Washington – International patience could wear thin with Sri Lanka unless it takes action to address allegations of atrocities during the island nation’s civil war, the top U.S. diplomat for South Asia said Tuesday.
Assistant Secretary of State Nisha Biswal stopped short of endorsing a deadline set last month by British Prime Minister David Cameron, who said he would call for a U.N.-backed inquiry into allegations of war crimes unless there was progress on postwar reconciliation by March.
A U.N. report has suggested Sri Lanka’s military may have killed up to 40,000 civilians in the final months of the war in 2009 as it crushed ethnic Tamil rebels, who are also accused of atrocities.
Biswal urged Sri Lanka to take concrete steps on its own, particularly on issues of accountability.
“We would like to see Sri Lanka address these issues through its own processes, and we hope that can in fact be the case,” Biswal told reporters, adding that recommendations of a Sri Lankan-government appointed reconciliation commission pointed the way forward.
She said without real progress the patience of the international community “will start to wear thin.”
The government of President Mahinda Rajapaksa has so far ignored calls for a thorough local inquiry into war abuses and says it will not allow any international probe. He denies allegations of abuses by the army.
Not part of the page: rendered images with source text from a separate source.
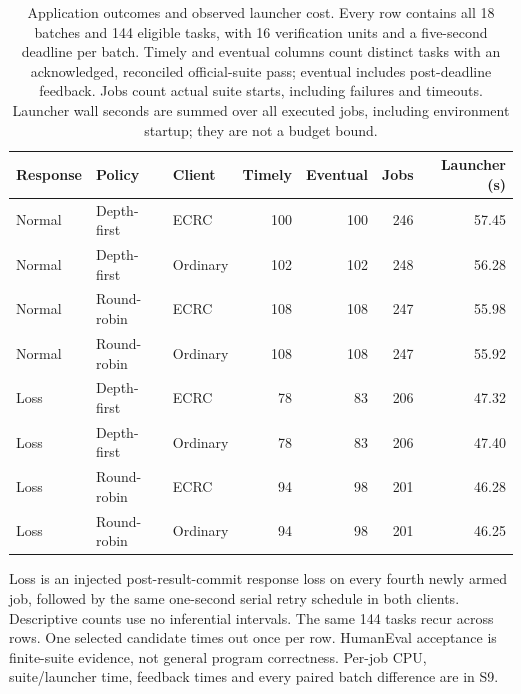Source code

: \begin{table}[!htbp]
\centering
\small
\setlength{\tabcolsep}{4pt}
\renewcommand{\arraystretch}{1.12}
\caption{Application outcomes and observed launcher cost. Every row contains all 18 batches and 144 eligible tasks, with 16 verification units and a five-second deadline per batch. Timely and eventual columns count distinct tasks with an acknowledged, reconciled official-suite pass; eventual includes post-deadline feedback. Jobs count actual suite starts, including failures and timeouts. Launcher wall seconds are summed over all executed jobs, including environment startup; they are not a budget bound.}
\label{tab:application}
\begin{tabular}{@{}lllrrrr@{}}
\toprule
Response & Policy & Client & Timely & Eventual & Jobs & Launcher (s)\\
\midrule
Normal & Depth-first & ECRC & 100 & 100 & 246 & 57.45\\
Normal & Depth-first & Ordinary & 102 & 102 & 248 & 56.28\\
Normal & Round-robin & ECRC & 108 & 108 & 247 & 55.98\\
Normal & Round-robin & Ordinary & 108 & 108 & 247 & 55.92\\
\addlinespace
Loss & Depth-first & ECRC & 78 & 83 & 206 & 47.32\\
Loss & Depth-first & Ordinary & 78 & 83 & 206 & 47.40\\
Loss & Round-robin & ECRC & 94 & 98 & 201 & 46.28\\
Loss & Round-robin & Ordinary & 94 & 98 & 201 & 46.25\\
\bottomrule
\end{tabular}
\par\smallskip
\begin{minipage}{\linewidth}\small
Loss is an injected post-result-commit response loss on every fourth newly armed job, followed by the same one-second serial retry schedule in both clients. Descriptive counts use no inferential intervals. The same 144 tasks recur across rows. One selected candidate times out once per row. HumanEval acceptance is finite-suite evidence, not general program correctness. Per-job CPU, suite/launcher time, feedback times and every paired batch difference are in S9.
\end{minipage}
\end{table}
Since the Tamil Tigers’ 27-year battle for an ethnic homeland ended, Rajapaksa’s grip on power has tightened. Recent reports of media harassment and rights abuses have also raised alarms, although a convincing victory for the main ethnic Tamil party in provincial elections in northern Sri Lanka in September were seen as a small step toward devolution of power.
Biswal, portfolio covers South and Central Asia, also voiced concern Friday about political violence in Bangladesh, where street clashes between rival factions have killed about 40 people and wounded hundreds in the past month.
The opposition is resisting government plans to hold a general election on Jan. 5 unless Prime Minister Sheikh Hasina allows a neutral caretaker administration to oversee the polls.
Biswal, who recently visited Bangladesh, called for the major political parties to come together and work out a compromise “that will allow for elections to take place that the people of Bangladesh have confidence in and feel are credible.”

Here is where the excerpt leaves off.